His epigram on a rich miser is very good:

"Thou boasts thy money, and if that be all,
Thy praise and commendations are but small;
For every cobler may, with industry

And pains, in time, boast that as well as thee:
Money's like muck, that's profitable while
'T serves for manuring of some fruitful soil.
But on a barren one, like thee, methinks
'Tis like a dunghill, that lies still and stinks."

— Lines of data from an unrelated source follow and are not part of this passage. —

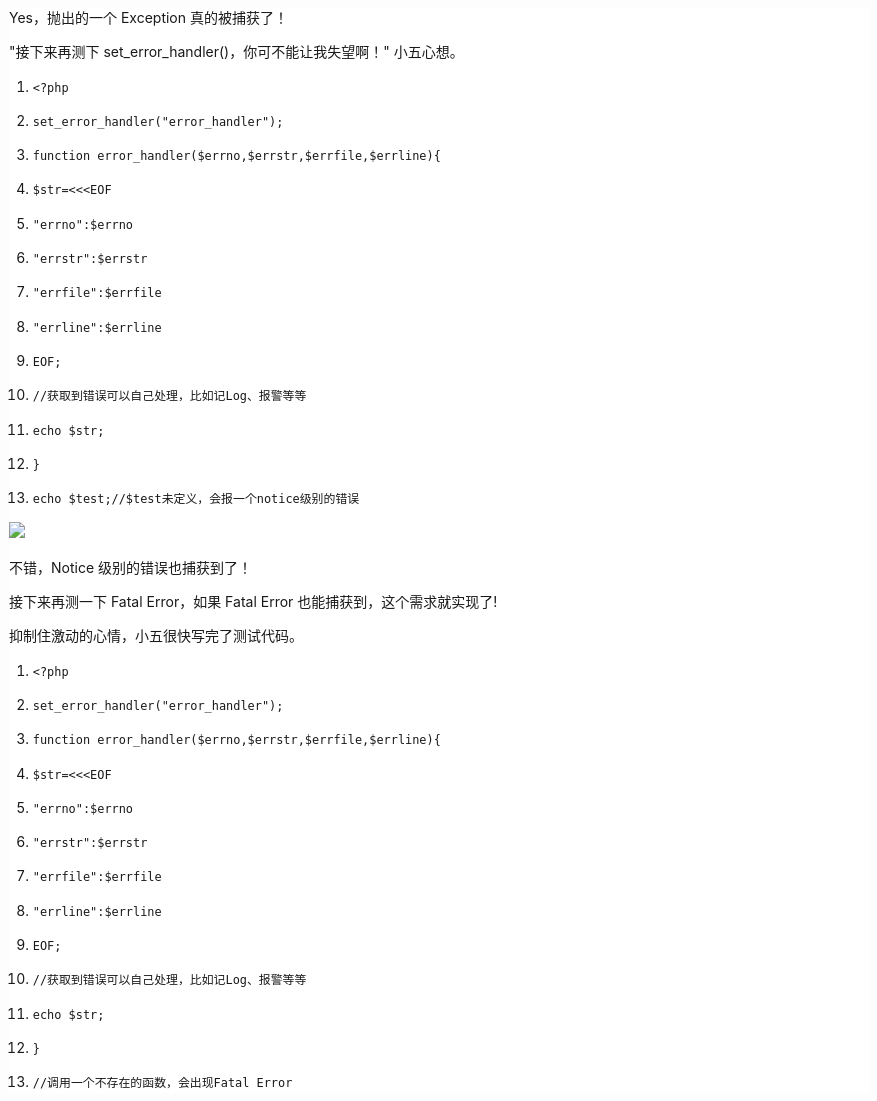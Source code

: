 Yes，抛出的一个 Exception 真的被捕获了！

"接下来再测下 set_error_handler()，你可不能让我失望啊！" 小五心想。

1.  `<?php`
    
2.  `set_error_handler("error_handler");`
    
3.  `function error_handler($errno,$errstr,$errfile,$errline){`
    
4.   `$str=<<<EOF`
    
5.   `"errno":$errno`
    
6.   `"errstr":$errstr`
    
7.   `"errfile":$errfile`
    
8.   `"errline":$errline`
    
9.  `EOF;`
    
10.  `//获取到错误可以自己处理，比如记Log、报警等等`
    
11.   `echo $str;`
    
12.  `}`
    
13.  `echo $test;//$test未定义，会报一个notice级别的错误`
    

![](http://mmbiz.qpic.cn/mmbiz_png/8XvYFFcdpY2kJAgsQ6DsmwH7I7waicdWiaNfJb6V9VN0Z7hUhFIMqS7kK3K3GvJxPrYJUolL8lPBeZ6OoNURLjibQ/0?wx_fmt=png)

不错，Notice 级别的错误也捕获到了！

接下来再测一下 Fatal Error，如果 Fatal Error 也能捕获到，这个需求就实现了!

抑制住激动的心情，小五很快写完了测试代码。

1.  `<?php`
    
2.  `set_error_handler("error_handler");`
    
3.  `function error_handler($errno,$errstr,$errfile,$errline){`
    
4.   `$str=<<<EOF`
    
5.   `"errno":$errno`
    
6.   `"errstr":$errstr`
    
7.   `"errfile":$errfile`
    
8.   `"errline":$errline`
    
9.  `EOF;`
    
10.  `//获取到错误可以自己处理，比如记Log、报警等等`
    
11.   `echo $str;`
    
12.  `}`
    
13.  `//调用一个不存在的函数，会出现Fatal Error`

And the one" On Friends and Foes" is well turned :

"Two painters, friend and foe, once went about
To paint Antigones, whose one eye was out,

Which t'one to shew, and t'other for to hide,
That turn'd his blind, and this his better, side.
Just so 'twixt friends and foes men are exprest,
By halves set forth, whilst they conceal the rest;
None, as their friends or foes, depaint them wou'd,
Being ever half so bad, or half so good."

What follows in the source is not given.